• DIRECTIONS FOR THIS TASK:
In the data, extract each line that holds the string "either".

═══

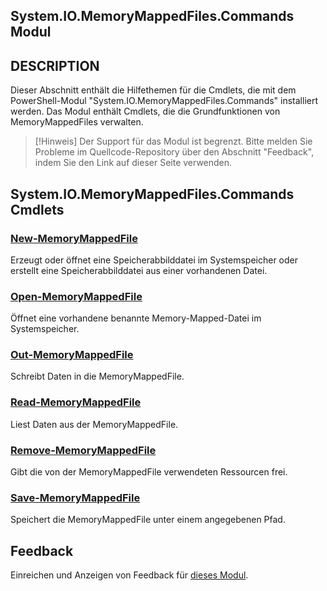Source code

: ﻿---
Module Name: System.IO.MemoryMappedFiles.Commands
Module Guid: 8515ea70-3c13-4fa9-ad9c-2d3325bf5c8f
Download Help Link: https://github.com/lmissel/System.IO.MemoryMappedFiles.Commands/
Help Version: 1.1.0.0
Locale: en-US
---

## System.IO.MemoryMappedFiles.Commands Modul
## DESCRIPTION
Dieser Abschnitt enthält die Hilfethemen für die Cmdlets, die mit dem PowerShell-Modul "System.IO.MemoryMappedFiles.Commands" installiert werden. Das Modul enthält Cmdlets, die die Grundfunktionen von MemoryMappedFiles verwalten.

>[!Hinweis]
>Der Support für das Modul ist begrenzt. Bitte melden Sie Probleme im Quellcode-Repository über den Abschnitt "Feedback", indem Sie den Link auf dieser Seite verwenden.

## System.IO.MemoryMappedFiles.Commands Cmdlets
### [New-MemoryMappedFile](New-MemoryMappedFile.md)
Erzeugt oder öffnet eine Speicherabbilddatei im Systemspeicher oder erstellt eine Speicherabbilddatei aus einer vorhandenen Datei.

### [Open-MemoryMappedFile](Open-MemoryMappedFile.md)
Öffnet eine vorhandene benannte Memory-Mapped-Datei im Systemspeicher.

### [Out-MemoryMappedFile](Out-MemoryMappedFile.md)
Schreibt Daten in die MemoryMappedFile.

### [Read-MemoryMappedFile](Read-MemoryMappedFile.md)
Liest Daten aus der MemoryMappedFile.

### [Remove-MemoryMappedFile](Remove-MemoryMappedFile.md)
Gibt die von der MemoryMappedFile verwendeten Ressourcen frei.

### [Save-MemoryMappedFile](Save-MemoryMappedFile.md)
Speichert die MemoryMappedFile unter einem angegebenen Pfad.

## Feedback
Einreichen und Anzeigen von Feedback für
[dieses Modul](https://github.com/lmissel/System.IO.MemoryMappedFiles.Commands/issues/new).

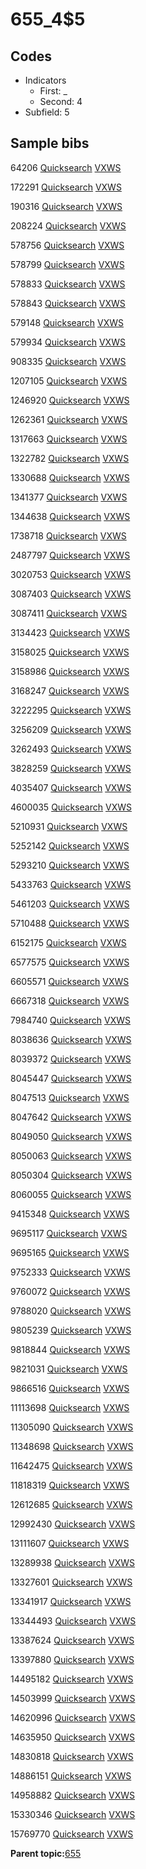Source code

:# 655\_4$5

## Codes

-   Indicators
    -   First: \_
    -   Second: 4
-   Subfield: 5

## Sample bibs

64206 [Quicksearch](https://search.library.yale.edu/catalog/64206) [VXWS](http://prodorbis.library.yale.edu:7014/vxws/GetHoldingsService?bibId=64206)

172291 [Quicksearch](https://search.library.yale.edu/catalog/172291) [VXWS](http://prodorbis.library.yale.edu:7014/vxws/GetHoldingsService?bibId=172291)

190316 [Quicksearch](https://search.library.yale.edu/catalog/190316) [VXWS](http://prodorbis.library.yale.edu:7014/vxws/GetHoldingsService?bibId=190316)

208224 [Quicksearch](https://search.library.yale.edu/catalog/208224) [VXWS](http://prodorbis.library.yale.edu:7014/vxws/GetHoldingsService?bibId=208224)

578756 [Quicksearch](https://search.library.yale.edu/catalog/578756) [VXWS](http://prodorbis.library.yale.edu:7014/vxws/GetHoldingsService?bibId=578756)

578799 [Quicksearch](https://search.library.yale.edu/catalog/578799) [VXWS](http://prodorbis.library.yale.edu:7014/vxws/GetHoldingsService?bibId=578799)

578833 [Quicksearch](https://search.library.yale.edu/catalog/578833) [VXWS](http://prodorbis.library.yale.edu:7014/vxws/GetHoldingsService?bibId=578833)

578843 [Quicksearch](https://search.library.yale.edu/catalog/578843) [VXWS](http://prodorbis.library.yale.edu:7014/vxws/GetHoldingsService?bibId=578843)

579148 [Quicksearch](https://search.library.yale.edu/catalog/579148) [VXWS](http://prodorbis.library.yale.edu:7014/vxws/GetHoldingsService?bibId=579148)

579934 [Quicksearch](https://search.library.yale.edu/catalog/579934) [VXWS](http://prodorbis.library.yale.edu:7014/vxws/GetHoldingsService?bibId=579934)

908335 [Quicksearch](https://search.library.yale.edu/catalog/908335) [VXWS](http://prodorbis.library.yale.edu:7014/vxws/GetHoldingsService?bibId=908335)

1207105 [Quicksearch](https://search.library.yale.edu/catalog/1207105) [VXWS](http://prodorbis.library.yale.edu:7014/vxws/GetHoldingsService?bibId=1207105)

1246920 [Quicksearch](https://search.library.yale.edu/catalog/1246920) [VXWS](http://prodorbis.library.yale.edu:7014/vxws/GetHoldingsService?bibId=1246920)

1262361 [Quicksearch](https://search.library.yale.edu/catalog/1262361) [VXWS](http://prodorbis.library.yale.edu:7014/vxws/GetHoldingsService?bibId=1262361)

1317663 [Quicksearch](https://search.library.yale.edu/catalog/1317663) [VXWS](http://prodorbis.library.yale.edu:7014/vxws/GetHoldingsService?bibId=1317663)

1322782 [Quicksearch](https://search.library.yale.edu/catalog/1322782) [VXWS](http://prodorbis.library.yale.edu:7014/vxws/GetHoldingsService?bibId=1322782)

1330688 [Quicksearch](https://search.library.yale.edu/catalog/1330688) [VXWS](http://prodorbis.library.yale.edu:7014/vxws/GetHoldingsService?bibId=1330688)

1341377 [Quicksearch](https://search.library.yale.edu/catalog/1341377) [VXWS](http://prodorbis.library.yale.edu:7014/vxws/GetHoldingsService?bibId=1341377)

1344638 [Quicksearch](https://search.library.yale.edu/catalog/1344638) [VXWS](http://prodorbis.library.yale.edu:7014/vxws/GetHoldingsService?bibId=1344638)

1738718 [Quicksearch](https://search.library.yale.edu/catalog/1738718) [VXWS](http://prodorbis.library.yale.edu:7014/vxws/GetHoldingsService?bibId=1738718)

2487797 [Quicksearch](https://search.library.yale.edu/catalog/2487797) [VXWS](http://prodorbis.library.yale.edu:7014/vxws/GetHoldingsService?bibId=2487797)

3020753 [Quicksearch](https://search.library.yale.edu/catalog/3020753) [VXWS](http://prodorbis.library.yale.edu:7014/vxws/GetHoldingsService?bibId=3020753)

3087403 [Quicksearch](https://search.library.yale.edu/catalog/3087403) [VXWS](http://prodorbis.library.yale.edu:7014/vxws/GetHoldingsService?bibId=3087403)

3087411 [Quicksearch](https://search.library.yale.edu/catalog/3087411) [VXWS](http://prodorbis.library.yale.edu:7014/vxws/GetHoldingsService?bibId=3087411)

3134423 [Quicksearch](https://search.library.yale.edu/catalog/3134423) [VXWS](http://prodorbis.library.yale.edu:7014/vxws/GetHoldingsService?bibId=3134423)

3158025 [Quicksearch](https://search.library.yale.edu/catalog/3158025) [VXWS](http://prodorbis.library.yale.edu:7014/vxws/GetHoldingsService?bibId=3158025)

3158986 [Quicksearch](https://search.library.yale.edu/catalog/3158986) [VXWS](http://prodorbis.library.yale.edu:7014/vxws/GetHoldingsService?bibId=3158986)

3168247 [Quicksearch](https://search.library.yale.edu/catalog/3168247) [VXWS](http://prodorbis.library.yale.edu:7014/vxws/GetHoldingsService?bibId=3168247)

3222295 [Quicksearch](https://search.library.yale.edu/catalog/3222295) [VXWS](http://prodorbis.library.yale.edu:7014/vxws/GetHoldingsService?bibId=3222295)

3256209 [Quicksearch](https://search.library.yale.edu/catalog/3256209) [VXWS](http://prodorbis.library.yale.edu:7014/vxws/GetHoldingsService?bibId=3256209)

3262493 [Quicksearch](https://search.library.yale.edu/catalog/3262493) [VXWS](http://prodorbis.library.yale.edu:7014/vxws/GetHoldingsService?bibId=3262493)

3828259 [Quicksearch](https://search.library.yale.edu/catalog/3828259) [VXWS](http://prodorbis.library.yale.edu:7014/vxws/GetHoldingsService?bibId=3828259)

4035407 [Quicksearch](https://search.library.yale.edu/catalog/4035407) [VXWS](http://prodorbis.library.yale.edu:7014/vxws/GetHoldingsService?bibId=4035407)

4600035 [Quicksearch](https://search.library.yale.edu/catalog/4600035) [VXWS](http://prodorbis.library.yale.edu:7014/vxws/GetHoldingsService?bibId=4600035)

5210931 [Quicksearch](https://search.library.yale.edu/catalog/5210931) [VXWS](http://prodorbis.library.yale.edu:7014/vxws/GetHoldingsService?bibId=5210931)

5252142 [Quicksearch](https://search.library.yale.edu/catalog/5252142) [VXWS](http://prodorbis.library.yale.edu:7014/vxws/GetHoldingsService?bibId=5252142)

5293210 [Quicksearch](https://search.library.yale.edu/catalog/5293210) [VXWS](http://prodorbis.library.yale.edu:7014/vxws/GetHoldingsService?bibId=5293210)

5433763 [Quicksearch](https://search.library.yale.edu/catalog/5433763) [VXWS](http://prodorbis.library.yale.edu:7014/vxws/GetHoldingsService?bibId=5433763)

5461203 [Quicksearch](https://search.library.yale.edu/catalog/5461203) [VXWS](http://prodorbis.library.yale.edu:7014/vxws/GetHoldingsService?bibId=5461203)

5710488 [Quicksearch](https://search.library.yale.edu/catalog/5710488) [VXWS](http://prodorbis.library.yale.edu:7014/vxws/GetHoldingsService?bibId=5710488)

6152175 [Quicksearch](https://search.library.yale.edu/catalog/6152175) [VXWS](http://prodorbis.library.yale.edu:7014/vxws/GetHoldingsService?bibId=6152175)

6577575 [Quicksearch](https://search.library.yale.edu/catalog/6577575) [VXWS](http://prodorbis.library.yale.edu:7014/vxws/GetHoldingsService?bibId=6577575)

6605571 [Quicksearch](https://search.library.yale.edu/catalog/6605571) [VXWS](http://prodorbis.library.yale.edu:7014/vxws/GetHoldingsService?bibId=6605571)

6667318 [Quicksearch](https://search.library.yale.edu/catalog/6667318) [VXWS](http://prodorbis.library.yale.edu:7014/vxws/GetHoldingsService?bibId=6667318)

7984740 [Quicksearch](https://search.library.yale.edu/catalog/7984740) [VXWS](http://prodorbis.library.yale.edu:7014/vxws/GetHoldingsService?bibId=7984740)

8038636 [Quicksearch](https://search.library.yale.edu/catalog/8038636) [VXWS](http://prodorbis.library.yale.edu:7014/vxws/GetHoldingsService?bibId=8038636)

8039372 [Quicksearch](https://search.library.yale.edu/catalog/8039372) [VXWS](http://prodorbis.library.yale.edu:7014/vxws/GetHoldingsService?bibId=8039372)

8045447 [Quicksearch](https://search.library.yale.edu/catalog/8045447) [VXWS](http://prodorbis.library.yale.edu:7014/vxws/GetHoldingsService?bibId=8045447)

8047513 [Quicksearch](https://search.library.yale.edu/catalog/8047513) [VXWS](http://prodorbis.library.yale.edu:7014/vxws/GetHoldingsService?bibId=8047513)

8047642 [Quicksearch](https://search.library.yale.edu/catalog/8047642) [VXWS](http://prodorbis.library.yale.edu:7014/vxws/GetHoldingsService?bibId=8047642)

8049050 [Quicksearch](https://search.library.yale.edu/catalog/8049050) [VXWS](http://prodorbis.library.yale.edu:7014/vxws/GetHoldingsService?bibId=8049050)

8050063 [Quicksearch](https://search.library.yale.edu/catalog/8050063) [VXWS](http://prodorbis.library.yale.edu:7014/vxws/GetHoldingsService?bibId=8050063)

8050304 [Quicksearch](https://search.library.yale.edu/catalog/8050304) [VXWS](http://prodorbis.library.yale.edu:7014/vxws/GetHoldingsService?bibId=8050304)

8060055 [Quicksearch](https://search.library.yale.edu/catalog/8060055) [VXWS](http://prodorbis.library.yale.edu:7014/vxws/GetHoldingsService?bibId=8060055)

9415348 [Quicksearch](https://search.library.yale.edu/catalog/9415348) [VXWS](http://prodorbis.library.yale.edu:7014/vxws/GetHoldingsService?bibId=9415348)

9695117 [Quicksearch](https://search.library.yale.edu/catalog/9695117) [VXWS](http://prodorbis.library.yale.edu:7014/vxws/GetHoldingsService?bibId=9695117)

9695165 [Quicksearch](https://search.library.yale.edu/catalog/9695165) [VXWS](http://prodorbis.library.yale.edu:7014/vxws/GetHoldingsService?bibId=9695165)

9752333 [Quicksearch](https://search.library.yale.edu/catalog/9752333) [VXWS](http://prodorbis.library.yale.edu:7014/vxws/GetHoldingsService?bibId=9752333)

9760072 [Quicksearch](https://search.library.yale.edu/catalog/9760072) [VXWS](http://prodorbis.library.yale.edu:7014/vxws/GetHoldingsService?bibId=9760072)

9788020 [Quicksearch](https://search.library.yale.edu/catalog/9788020) [VXWS](http://prodorbis.library.yale.edu:7014/vxws/GetHoldingsService?bibId=9788020)

9805239 [Quicksearch](https://search.library.yale.edu/catalog/9805239) [VXWS](http://prodorbis.library.yale.edu:7014/vxws/GetHoldingsService?bibId=9805239)

9818844 [Quicksearch](https://search.library.yale.edu/catalog/9818844) [VXWS](http://prodorbis.library.yale.edu:7014/vxws/GetHoldingsService?bibId=9818844)

9821031 [Quicksearch](https://search.library.yale.edu/catalog/9821031) [VXWS](http://prodorbis.library.yale.edu:7014/vxws/GetHoldingsService?bibId=9821031)

9866516 [Quicksearch](https://search.library.yale.edu/catalog/9866516) [VXWS](http://prodorbis.library.yale.edu:7014/vxws/GetHoldingsService?bibId=9866516)

11113698 [Quicksearch](https://search.library.yale.edu/catalog/11113698) [VXWS](http://prodorbis.library.yale.edu:7014/vxws/GetHoldingsService?bibId=11113698)

11305090 [Quicksearch](https://search.library.yale.edu/catalog/11305090) [VXWS](http://prodorbis.library.yale.edu:7014/vxws/GetHoldingsService?bibId=11305090)

11348698 [Quicksearch](https://search.library.yale.edu/catalog/11348698) [VXWS](http://prodorbis.library.yale.edu:7014/vxws/GetHoldingsService?bibId=11348698)

11642475 [Quicksearch](https://search.library.yale.edu/catalog/11642475) [VXWS](http://prodorbis.library.yale.edu:7014/vxws/GetHoldingsService?bibId=11642475)

11818319 [Quicksearch](https://search.library.yale.edu/catalog/11818319) [VXWS](http://prodorbis.library.yale.edu:7014/vxws/GetHoldingsService?bibId=11818319)

12612685 [Quicksearch](https://search.library.yale.edu/catalog/12612685) [VXWS](http://prodorbis.library.yale.edu:7014/vxws/GetHoldingsService?bibId=12612685)

12992430 [Quicksearch](https://search.library.yale.edu/catalog/12992430) [VXWS](http://prodorbis.library.yale.edu:7014/vxws/GetHoldingsService?bibId=12992430)

13111607 [Quicksearch](https://search.library.yale.edu/catalog/13111607) [VXWS](http://prodorbis.library.yale.edu:7014/vxws/GetHoldingsService?bibId=13111607)

13289938 [Quicksearch](https://search.library.yale.edu/catalog/13289938) [VXWS](http://prodorbis.library.yale.edu:7014/vxws/GetHoldingsService?bibId=13289938)

13327601 [Quicksearch](https://search.library.yale.edu/catalog/13327601) [VXWS](http://prodorbis.library.yale.edu:7014/vxws/GetHoldingsService?bibId=13327601)

13341917 [Quicksearch](https://search.library.yale.edu/catalog/13341917) [VXWS](http://prodorbis.library.yale.edu:7014/vxws/GetHoldingsService?bibId=13341917)

13344493 [Quicksearch](https://search.library.yale.edu/catalog/13344493) [VXWS](http://prodorbis.library.yale.edu:7014/vxws/GetHoldingsService?bibId=13344493)

13387624 [Quicksearch](https://search.library.yale.edu/catalog/13387624) [VXWS](http://prodorbis.library.yale.edu:7014/vxws/GetHoldingsService?bibId=13387624)

13397880 [Quicksearch](https://search.library.yale.edu/catalog/13397880) [VXWS](http://prodorbis.library.yale.edu:7014/vxws/GetHoldingsService?bibId=13397880)

14495182 [Quicksearch](https://search.library.yale.edu/catalog/14495182) [VXWS](http://prodorbis.library.yale.edu:7014/vxws/GetHoldingsService?bibId=14495182)

14503999 [Quicksearch](https://search.library.yale.edu/catalog/14503999) [VXWS](http://prodorbis.library.yale.edu:7014/vxws/GetHoldingsService?bibId=14503999)

14620996 [Quicksearch](https://search.library.yale.edu/catalog/14620996) [VXWS](http://prodorbis.library.yale.edu:7014/vxws/GetHoldingsService?bibId=14620996)

14635950 [Quicksearch](https://search.library.yale.edu/catalog/14635950) [VXWS](http://prodorbis.library.yale.edu:7014/vxws/GetHoldingsService?bibId=14635950)

14830818 [Quicksearch](https://search.library.yale.edu/catalog/14830818) [VXWS](http://prodorbis.library.yale.edu:7014/vxws/GetHoldingsService?bibId=14830818)

14886151 [Quicksearch](https://search.library.yale.edu/catalog/14886151) [VXWS](http://prodorbis.library.yale.edu:7014/vxws/GetHoldingsService?bibId=14886151)

14958882 [Quicksearch](https://search.library.yale.edu/catalog/14958882) [VXWS](http://prodorbis.library.yale.edu:7014/vxws/GetHoldingsService?bibId=14958882)

15330346 [Quicksearch](https://search.library.yale.edu/catalog/15330346) [VXWS](http://prodorbis.library.yale.edu:7014/vxws/GetHoldingsService?bibId=15330346)

15769770 [Quicksearch](https://search.library.yale.edu/catalog/15769770) [VXWS](http://prodorbis.library.yale.edu:7014/vxws/GetHoldingsService?bibId=15769770)

**Parent topic:**[655](../../tags/655/655.md)

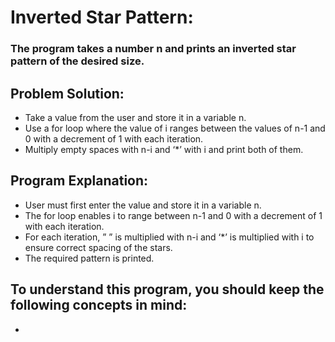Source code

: # Inverted Star Pattern:
### The program takes a number n and prints an inverted star pattern of the desired size.

## Problem Solution:
- Take a value from the user and store it in a variable n.
- Use a for loop where the value of i ranges between the values of n-1 and 0 with a decrement of 1 with each iteration.
- Multiply empty spaces with n-i and ‘*’ with i and print both of them.

## Program Explanation:
- User must first enter the value and store it in a variable n.
- The for loop enables i to range between n-1 and 0 with a decrement of 1 with each iteration.
- For each iteration, ” ” is multiplied with n-i and ‘*’ is multiplied with i to ensure correct spacing of the stars.
- The required pattern is printed.

## To understand this program, you should keep the following concepts in mind: 
- 
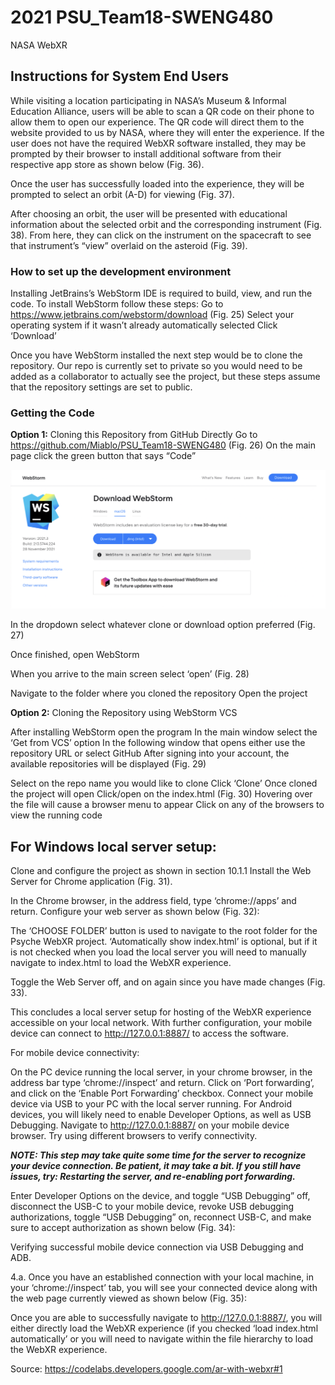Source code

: # 2021 PSU_Team18-SWENG480
NASA WebXR

## Instructions for System End Users 

While visiting a location participating in NASA’s Museum & Informal Education Alliance, users will be able to scan a QR code on their phone to allow them to open our experience. The QR code will direct them to the website provided to us by NASA, where they will enter the experience.
If the user does not have the required WebXR software installed, they may be prompted by their browser to install additional software from their respective app store as shown below (Fig. 36).

Once the user has successfully loaded into the experience, they will be prompted to select an orbit (A-D) for viewing (Fig. 37).

After choosing an orbit, the user will be presented with educational information about the selected orbit and the corresponding instrument (Fig. 38). From here, they can click on the instrument on the spacecraft to see that instrument’s “view” overlaid on the asteroid (Fig. 39).



### How to set up the development environment 
Installing JetBrains’s WebStorm IDE is required to build, view, and run the code. To install WebStorm follow these steps:
Go to https://www.jetbrains.com/webstorm/download (Fig. 25)
Select your operating system if it wasn’t already automatically selected
Click ‘Download’
<!-- image will go here --> 

Once you have WebStorm installed the next step would be to clone the repository. Our repo is currently set to private so you would need to be added as a collaborator to actually see the project, but these steps assume that the repository settings are set to public.

### Getting the Code

**Option 1:** Cloning this Repository from GitHub Directly
Go to https://github.com/Miablo/PSU_Team18-SWENG480 (Fig. 26)
On the main page click the green button that says “Code”
<!-- add images -->
![webstorm downloads page](/Resources/orbits-btn.png "Webstorm Downloads Page")

In the dropdown select whatever clone or download option preferred (Fig. 27)

Once finished, open WebStorm


When you arrive to the main screen select ‘open’ (Fig. 28)

Navigate to the folder where you cloned the repository
Open the project

**Option 2:** Cloning the Repository using WebStorm VCS

After installing WebStorm open the program
In the main window select the ‘Get from VCS’ option
In the following window that opens either use the repository URL or select GitHub
After signing into your account, the available repositories will be displayed (Fig. 29)

<!-- image -->

Select on the repo name you would like to clone
Click ‘Clone’ 
Once cloned the project will open
Click/open on the index.html (Fig. 30)
Hovering over the file will cause a browser menu to appear
Click on any of the browsers to view the running code

<!-- image -->

## For Windows local server setup:

Clone and configure the project as shown in section 10.1.1
Install the Web Server for Chrome application (Fig. 31).
<!-- image -->

In the Chrome browser, in the address field, type ‘chrome://apps’ and return.
Configure your web server as shown below (Fig. 32):
<!-- image -->

The ‘CHOOSE FOLDER’ button is used to navigate to the root folder for the Psyche WebXR project.
‘Automatically show index.html’ is optional, but if it is not checked when you load the local server you will need to manually navigate to index.html to load the WebXR experience.




Toggle the Web Server off, and on again since you have made changes (Fig. 33).

This concludes a local server setup for hosting of the WebXR experience accessible on your local network. With further configuration, your mobile device can connect to http://127.0.0.1:8887/ to access the software.

For mobile device connectivity:

On the PC device running the local server, in your chrome browser, in the address bar type ‘chrome://inspect’ and return.
Click on ‘Port forwarding’, and click on the ‘Enable Port Forwarding’ checkbox.
Connect your mobile device via USB to your PC with the local server running. For Android devices, you will likely need to enable Developer Options, as well as USB Debugging. 
Navigate to http://127.0.0.1:8887/ on your mobile device browser. Try using different browsers to verify connectivity. 

***NOTE: This step may take quite some time for the server to recognize your device connection. Be patient, it may take a bit. If you still have issues, try:
Restarting the server, and re-enabling port forwarding.***

Enter Developer Options on the device, and toggle “USB Debugging” off, disconnect the USB-C to your mobile device, revoke USB debugging authorizations, toggle “USB Debugging” on, reconnect USB-C, and make sure to accept authorization as shown below (Fig. 34):

Verifying successful mobile device connection via USB Debugging and ADB. 

4.a. Once you have an established connection with your local machine, in your ‘chrome://inspect’ tab, you will see your connected device along with the web page currently viewed as shown below (Fig. 35):

Once you are able to successfully navigate to http://127.0.0.1:8887/, you will either directly load the WebXR experience (if you checked ‘load index.html automatically’ or you will need to navigate within the file hierarchy to load the WebXR experience.

Source: https://codelabs.developers.google.com/ar-with-webxr#1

═══

• ANSWER TO THIS EXERCISE:
In the following window that opens either use the repository URL or select GitHub
Once you are able to successfully navigate to http://127.0.0.1:8887/, you will either directly load the WebXR experience (if you checked ‘load index.html automatically’ or you will need to navigate within the file hierarchy to load the WebXR experience.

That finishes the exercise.